Why must we lie to ourselves? Why must we deny truth? Why can't we let things be what they are? Why can't we compete on a real level playing field? Why are we so terrified of having to be judged by our abilities? By merit? Is it because there is no talent anymore? So we need to be carried by other factors? What if you don't have those factors in your favor? You're screwed? Because that is the real discrimination. Is there no one born with talent who is willing to devote the thousands and thousands of hours to developing the talent so that it has valiance for people? True valiance. Not "I heard the tenth grade level poem and cried and what a genius" pretend valiance.


This is the problem. That we subject reality to a kind of rapine, because we will not deal in reality. We brutalize reality, we try to bury reality, and woe is the person who answers to reality, who tries to deal with reality, who makes no pretense of abnegating reality and will not so much as go through the motions of lying or self-deception. But that person is who we truly need. We need their vision. Their words. Their leadership. Their example. Their courage. Their purpose. Their wisdom.


How about we earn things? Imagine that. What a concept. How about we compete, based upon our actual skills?

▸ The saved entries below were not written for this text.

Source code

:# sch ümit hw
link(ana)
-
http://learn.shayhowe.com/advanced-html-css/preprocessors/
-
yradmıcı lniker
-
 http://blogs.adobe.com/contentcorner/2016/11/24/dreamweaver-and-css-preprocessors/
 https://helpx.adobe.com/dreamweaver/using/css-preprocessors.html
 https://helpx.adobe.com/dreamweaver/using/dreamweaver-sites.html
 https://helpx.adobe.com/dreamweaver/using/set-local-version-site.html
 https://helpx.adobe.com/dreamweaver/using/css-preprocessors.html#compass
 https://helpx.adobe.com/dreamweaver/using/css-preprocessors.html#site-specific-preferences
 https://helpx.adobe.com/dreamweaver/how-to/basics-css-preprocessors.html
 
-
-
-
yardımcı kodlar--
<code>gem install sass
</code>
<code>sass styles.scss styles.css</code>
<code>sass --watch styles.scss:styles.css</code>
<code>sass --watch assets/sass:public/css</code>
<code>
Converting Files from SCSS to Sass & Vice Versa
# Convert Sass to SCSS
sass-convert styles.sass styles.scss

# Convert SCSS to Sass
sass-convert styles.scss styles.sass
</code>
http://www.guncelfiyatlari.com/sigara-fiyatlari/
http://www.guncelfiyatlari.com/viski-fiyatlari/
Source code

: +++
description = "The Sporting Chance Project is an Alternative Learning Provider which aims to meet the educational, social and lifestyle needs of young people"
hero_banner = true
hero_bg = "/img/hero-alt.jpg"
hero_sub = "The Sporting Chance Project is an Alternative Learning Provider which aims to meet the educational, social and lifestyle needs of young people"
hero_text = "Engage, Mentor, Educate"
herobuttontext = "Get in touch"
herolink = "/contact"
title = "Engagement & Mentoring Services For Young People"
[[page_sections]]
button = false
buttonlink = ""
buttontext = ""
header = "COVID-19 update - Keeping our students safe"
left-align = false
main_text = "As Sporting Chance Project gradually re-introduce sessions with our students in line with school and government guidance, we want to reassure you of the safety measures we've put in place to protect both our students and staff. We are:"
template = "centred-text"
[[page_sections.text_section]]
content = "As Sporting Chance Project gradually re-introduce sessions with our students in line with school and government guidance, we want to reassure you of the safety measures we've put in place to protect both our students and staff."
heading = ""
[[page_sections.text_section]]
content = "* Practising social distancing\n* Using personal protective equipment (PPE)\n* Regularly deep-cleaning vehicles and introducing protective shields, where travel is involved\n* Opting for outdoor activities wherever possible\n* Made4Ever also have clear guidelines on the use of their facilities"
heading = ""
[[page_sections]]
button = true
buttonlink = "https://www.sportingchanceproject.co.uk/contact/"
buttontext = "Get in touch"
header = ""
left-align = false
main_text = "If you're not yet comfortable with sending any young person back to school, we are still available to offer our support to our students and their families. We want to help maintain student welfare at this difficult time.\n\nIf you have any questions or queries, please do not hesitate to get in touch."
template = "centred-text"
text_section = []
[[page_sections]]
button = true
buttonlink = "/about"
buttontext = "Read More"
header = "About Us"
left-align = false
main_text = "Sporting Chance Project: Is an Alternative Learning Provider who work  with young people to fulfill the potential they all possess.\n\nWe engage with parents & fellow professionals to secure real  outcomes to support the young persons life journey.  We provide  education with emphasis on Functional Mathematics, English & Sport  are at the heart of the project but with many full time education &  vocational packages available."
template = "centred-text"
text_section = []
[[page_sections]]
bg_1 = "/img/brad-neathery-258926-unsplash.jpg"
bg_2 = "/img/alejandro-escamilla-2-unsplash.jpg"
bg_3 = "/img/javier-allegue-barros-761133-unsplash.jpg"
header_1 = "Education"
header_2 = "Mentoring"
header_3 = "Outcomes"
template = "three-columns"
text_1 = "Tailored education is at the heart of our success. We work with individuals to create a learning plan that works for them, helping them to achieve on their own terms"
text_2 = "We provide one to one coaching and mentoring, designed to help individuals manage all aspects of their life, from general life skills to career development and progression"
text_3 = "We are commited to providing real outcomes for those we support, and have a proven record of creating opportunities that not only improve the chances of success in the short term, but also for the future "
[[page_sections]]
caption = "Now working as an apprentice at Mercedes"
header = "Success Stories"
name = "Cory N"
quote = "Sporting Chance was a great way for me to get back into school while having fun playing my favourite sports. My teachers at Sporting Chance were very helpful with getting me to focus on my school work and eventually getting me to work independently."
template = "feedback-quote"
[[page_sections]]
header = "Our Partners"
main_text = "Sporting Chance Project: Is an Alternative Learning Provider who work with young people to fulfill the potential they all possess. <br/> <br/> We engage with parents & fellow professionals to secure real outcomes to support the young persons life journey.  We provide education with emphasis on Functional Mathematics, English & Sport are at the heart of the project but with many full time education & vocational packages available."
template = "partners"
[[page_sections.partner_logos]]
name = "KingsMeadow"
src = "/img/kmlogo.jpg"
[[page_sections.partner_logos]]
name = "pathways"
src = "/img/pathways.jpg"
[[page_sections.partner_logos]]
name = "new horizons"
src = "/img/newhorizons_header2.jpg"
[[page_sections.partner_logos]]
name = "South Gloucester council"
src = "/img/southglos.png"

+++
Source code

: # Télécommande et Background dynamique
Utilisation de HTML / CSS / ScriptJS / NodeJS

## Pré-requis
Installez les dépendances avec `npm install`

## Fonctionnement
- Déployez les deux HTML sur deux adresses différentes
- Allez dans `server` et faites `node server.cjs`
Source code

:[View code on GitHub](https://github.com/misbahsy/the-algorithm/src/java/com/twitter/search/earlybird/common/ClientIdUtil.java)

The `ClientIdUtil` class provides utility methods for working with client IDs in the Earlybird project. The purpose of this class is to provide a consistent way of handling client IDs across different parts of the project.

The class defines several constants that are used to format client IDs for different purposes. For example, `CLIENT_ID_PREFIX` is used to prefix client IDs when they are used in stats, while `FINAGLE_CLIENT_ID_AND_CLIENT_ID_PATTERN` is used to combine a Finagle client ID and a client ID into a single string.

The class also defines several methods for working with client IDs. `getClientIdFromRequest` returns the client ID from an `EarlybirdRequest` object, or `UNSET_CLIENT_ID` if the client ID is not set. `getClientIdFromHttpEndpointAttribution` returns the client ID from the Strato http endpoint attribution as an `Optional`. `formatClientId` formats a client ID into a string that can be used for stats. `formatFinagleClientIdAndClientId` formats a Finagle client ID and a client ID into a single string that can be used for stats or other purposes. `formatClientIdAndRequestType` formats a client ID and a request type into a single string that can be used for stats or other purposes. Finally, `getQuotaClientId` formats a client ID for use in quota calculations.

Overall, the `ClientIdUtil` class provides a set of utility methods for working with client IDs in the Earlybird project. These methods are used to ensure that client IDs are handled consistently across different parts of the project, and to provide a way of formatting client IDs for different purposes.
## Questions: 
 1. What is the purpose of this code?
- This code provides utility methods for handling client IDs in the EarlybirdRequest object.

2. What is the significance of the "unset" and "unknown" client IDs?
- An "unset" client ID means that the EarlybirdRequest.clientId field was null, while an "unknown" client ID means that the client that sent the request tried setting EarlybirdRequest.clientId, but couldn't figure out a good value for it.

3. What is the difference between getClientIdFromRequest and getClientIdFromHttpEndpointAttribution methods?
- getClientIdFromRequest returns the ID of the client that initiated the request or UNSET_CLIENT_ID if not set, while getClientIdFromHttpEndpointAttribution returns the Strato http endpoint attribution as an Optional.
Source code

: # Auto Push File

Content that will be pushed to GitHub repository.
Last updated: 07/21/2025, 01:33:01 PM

Moving on. Putting together a feature pitch on Charlie Christian, arguing that his Minton's sessions of 1941 are the most important guitar recordings ever made. I haven't been documenting what I've been doing of late on here because I had been saving it up for a doozy of an entry, but now things are getting away from me a touch, as I've been creating so much. I will get to it later. Walked four miles today, three yesterday. Low numbers, but the salient point is that there has been something of some substance every single day since at least Christmas Eve. I will see how long I can keep that going.